Even locked, a computer running Windows 10 and therefore equipped with Cortana could execute voice commands. A potential door open to hackers according to a duo of security researchers, which was quickly closed by Microsoft.

Locking your computer is the best way to prevent someone from accessing it without your knowledge, like a joking colleague who would take advantage of your absence during a lunch break to write a lot of junk on your page Facebook or Twitter. The concerned will recognize themselves. In any case, this relative protection has been undermined by two Israeli security researchers. It must be said that they were able to count on an assistant of choice: the Cortana voice assistant.

IA as treason in the air

Before presenting the results of their research at the Kaspersky Analyst Summit 2018 conference on March 9, Tal Be’ery and Amichai Shulman detailed their action on the Motherboard site . They discovered that even when locked, a computer running Windows 10 listened to a user’s voice commands, and could execute some, such as opening a web page. A task that seems innocuous, but can be very useful to a malicious person.

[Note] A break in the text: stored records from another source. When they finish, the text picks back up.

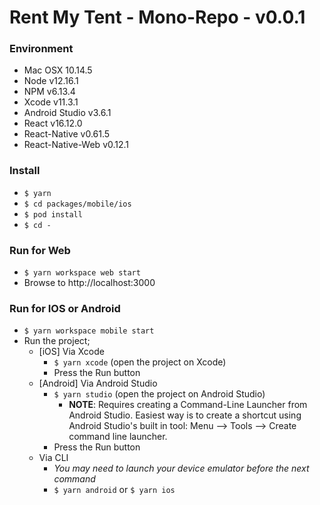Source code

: 
# Rent My Tent - Mono-Repo - v0.0.1

### Environment

 - Mac OSX 10.14.5
 - Node v12.16.1
 - NPM v6.13.4
 - Xcode v11.3.1
 - Android Studio v3.6.1
 - React v16.12.0
 - React-Native v0.61.5
 - React-Native-Web v0.12.1

### Install

  - `$ yarn`
  - `$ cd packages/mobile/ios`
  - `$ pod install`
  - `$ cd -`
  
### Run for Web
  
  - `$ yarn workspace web start`
  - Browse to http://localhost:3000
  
### Run for IOS or Android
  
  - `$ yarn workspace mobile start`
  - Run the project;
    - [iOS] Via Xcode
      - `$ yarn xcode` (open the project on Xcode)
      - Press the Run button
    - [Android] Via Android Studio
      - `$ yarn studio` (open the project on Android Studio)
        - **NOTE**: Requires creating a Command-Line Launcher from Android Studio. Easiest way is to create a shortcut using Android Studio's built in tool: Menu --> Tools --> Create command line launcher.
      - Press the Run button
    - Via CLI
      - _You may need to launch your device emulator before the next command_
      - `$ yarn android` or `$ yarn ios`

It is enough for a hacker to connect the locked computer to a Wi-Fi network that he has control, a possible action from the lock screen, then order Cortana to open a Web page in HTTP, which will be intercepted. From there, the browser will be directed to a trapped site, which will infect the computer with malware or spyware.

The two researchers applied an ARP poisoning attack, which consists in recovering the IP address of a terminal, in order to pretend to be a virus and spreading it in all the machines connected to a local network. In one video, we can see that Cortana queries have been changed to direct an infected computer to a malicious site.

 

The hacker can also use the speakers of a hacked computer to launch a voice command to other machines equipped with Cortana, just to repeat the initial attack. For its part, Microsoft has indicated that Cortana could no longer open a web page when a computer was locked.